To open, “Animal Noise” starts exactly as it sounds – some exaggerated and some subtleties giving way from zen jungle to resounding bass-filled melody. Percussion and echoes take over the space, making you forget any animals were around to begin with. Their self-labeled genre immediately makes an impression, lulling like a wave, but not with much zap.
To change things up, the band takes “Talks of Terror” into a methodically slow reverie of harmonized vocals and spaced-out instruments, from the singlet strings of a guitar to the far-off sounding drums. It is like listening to molasses while half-awake, the vocals slurring into the echoes around it.
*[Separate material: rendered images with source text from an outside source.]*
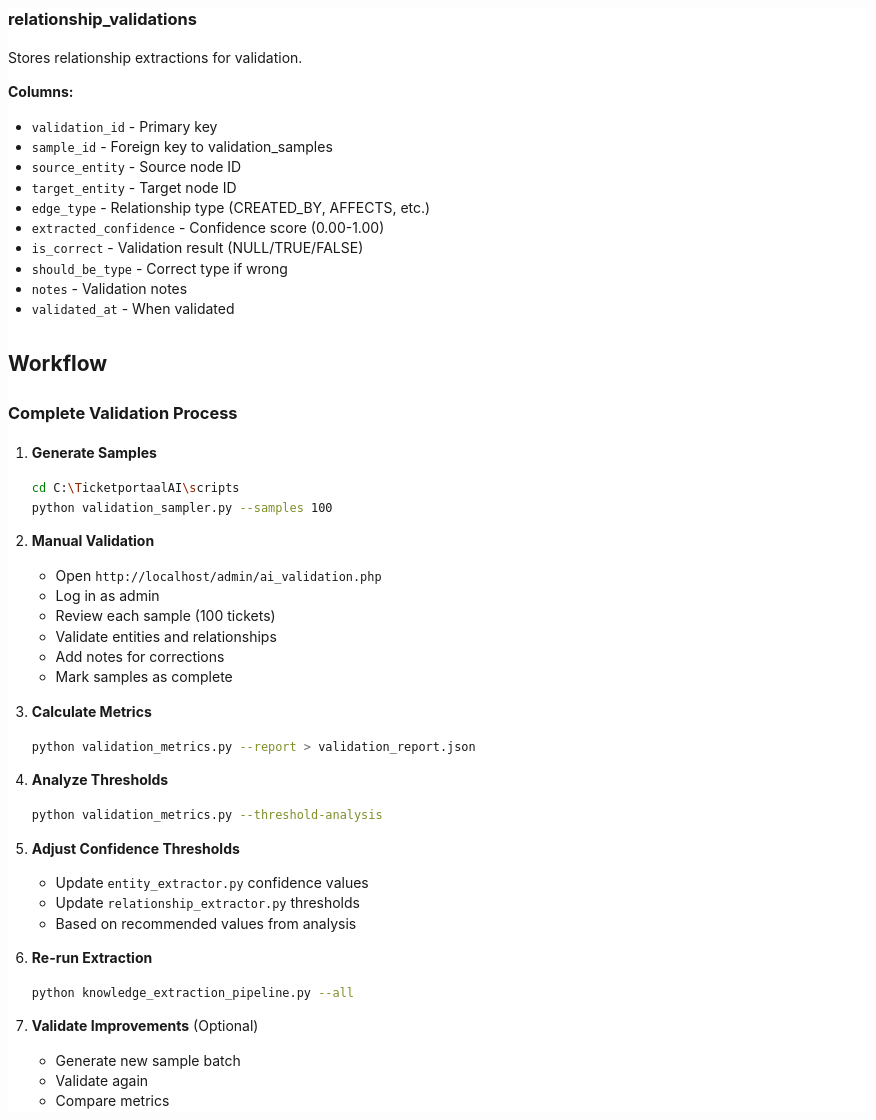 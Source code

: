 ### relationship_validations
Stores relationship extractions for validation.

**Columns:**
- `validation_id` - Primary key
- `sample_id` - Foreign key to validation_samples
- `source_entity` - Source node ID
- `target_entity` - Target node ID
- `edge_type` - Relationship type (CREATED_BY, AFFECTS, etc.)
- `extracted_confidence` - Confidence score (0.00-1.00)
- `is_correct` - Validation result (NULL/TRUE/FALSE)
- `should_be_type` - Correct type if wrong
- `notes` - Validation notes
- `validated_at` - When validated

## Workflow

### Complete Validation Process

1. **Generate Samples**
   ```bash
   cd C:\TicketportaalAI\scripts
   python validation_sampler.py --samples 100
   ```

2. **Manual Validation**
   - Open `http://localhost/admin/ai_validation.php`
   - Log in as admin
   - Review each sample (100 tickets)
   - Validate entities and relationships
   - Add notes for corrections
   - Mark samples as complete

3. **Calculate Metrics**
   ```bash
   python validation_metrics.py --report > validation_report.json
   ```

4. **Analyze Thresholds**
   ```bash
   python validation_metrics.py --threshold-analysis
   ```

5. **Adjust Confidence Thresholds**
   - Update `entity_extractor.py` confidence values
   - Update `relationship_extractor.py` thresholds
   - Based on recommended values from analysis

6. **Re-run Extraction**
   ```bash
   python knowledge_extraction_pipeline.py --all
   ```

7. **Validate Improvements** (Optional)
   - Generate new sample batch
   - Validate again
   - Compare metrics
Half-way through though, a rebellious drive in the music starts to churn and show itself before fading away at the end.
The dream folk continues to build itself into something familiar to you, tropes of what folk images might represent, but the consistent echoes in Day Joy’s songs really make you want linger in bed, or crawl into a nap as the music plays. “Purple” is soft blanket of what Day Joy offers, a moment of muffled voices taking over the vocals as the music continues over, and it’s enough to conjure personal memories. The color purple might make me drowsy and/or melancholic from now on.
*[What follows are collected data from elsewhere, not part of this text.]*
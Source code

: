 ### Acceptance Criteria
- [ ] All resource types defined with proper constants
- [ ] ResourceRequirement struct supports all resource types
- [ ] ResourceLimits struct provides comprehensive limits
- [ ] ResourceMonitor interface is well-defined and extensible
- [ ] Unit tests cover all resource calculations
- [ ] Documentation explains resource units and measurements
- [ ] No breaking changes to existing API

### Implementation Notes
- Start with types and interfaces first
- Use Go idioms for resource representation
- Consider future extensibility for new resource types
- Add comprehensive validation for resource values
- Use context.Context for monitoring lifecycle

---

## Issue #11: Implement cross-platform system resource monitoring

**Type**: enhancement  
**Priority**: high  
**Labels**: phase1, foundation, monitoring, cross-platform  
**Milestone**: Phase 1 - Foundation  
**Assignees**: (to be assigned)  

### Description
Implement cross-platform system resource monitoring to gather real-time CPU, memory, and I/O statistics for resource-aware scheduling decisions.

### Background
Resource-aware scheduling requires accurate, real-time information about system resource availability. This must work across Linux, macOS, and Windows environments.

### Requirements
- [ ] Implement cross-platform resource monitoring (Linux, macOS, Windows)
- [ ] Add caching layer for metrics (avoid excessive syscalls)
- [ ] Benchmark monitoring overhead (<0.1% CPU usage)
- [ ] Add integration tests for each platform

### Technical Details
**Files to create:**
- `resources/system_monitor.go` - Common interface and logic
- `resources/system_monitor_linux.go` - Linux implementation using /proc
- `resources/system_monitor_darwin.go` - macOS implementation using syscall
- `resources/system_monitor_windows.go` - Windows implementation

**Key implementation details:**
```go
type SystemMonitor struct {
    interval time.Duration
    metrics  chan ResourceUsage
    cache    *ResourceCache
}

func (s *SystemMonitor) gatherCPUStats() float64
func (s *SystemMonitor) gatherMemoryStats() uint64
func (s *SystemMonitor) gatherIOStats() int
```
Melancholy comes into play later in the album, unexpectedly. “Splattered Like Me” is enough of a title to get you questioning, but the whir of opening rhythms on the track is enticing, like a dangerous thrill. It ends, to my dismay, but lets through a wallowing lyricism about the strangeness of life “from birth to grave,” singing of serrated blades. And on cue, the whir returns. While not quite as poignant as one might imagine splattering to be, it is like slow-motion calling nonetheless, beneath carefully sung vocal chords and stretching strings.
The album ends with its namesake. “Go To Sleep, Mess” almost feels like an inside joke at this point – of course I’m ready to sleep by now, but because I am satisfied. Some of the shortest lyrics, but in the most beautiful of poetic prose they offer, “I’m stealing looks with my eyes and I go to sleep a mess and I’m making loops with my mind and I go to sleep a mess.” I could take their advice and sleep now, finally, but after hearing this last song, only 4:19 long, I change my mind and stay up to take another listen, and another, to make the loops with my mind that I know so well.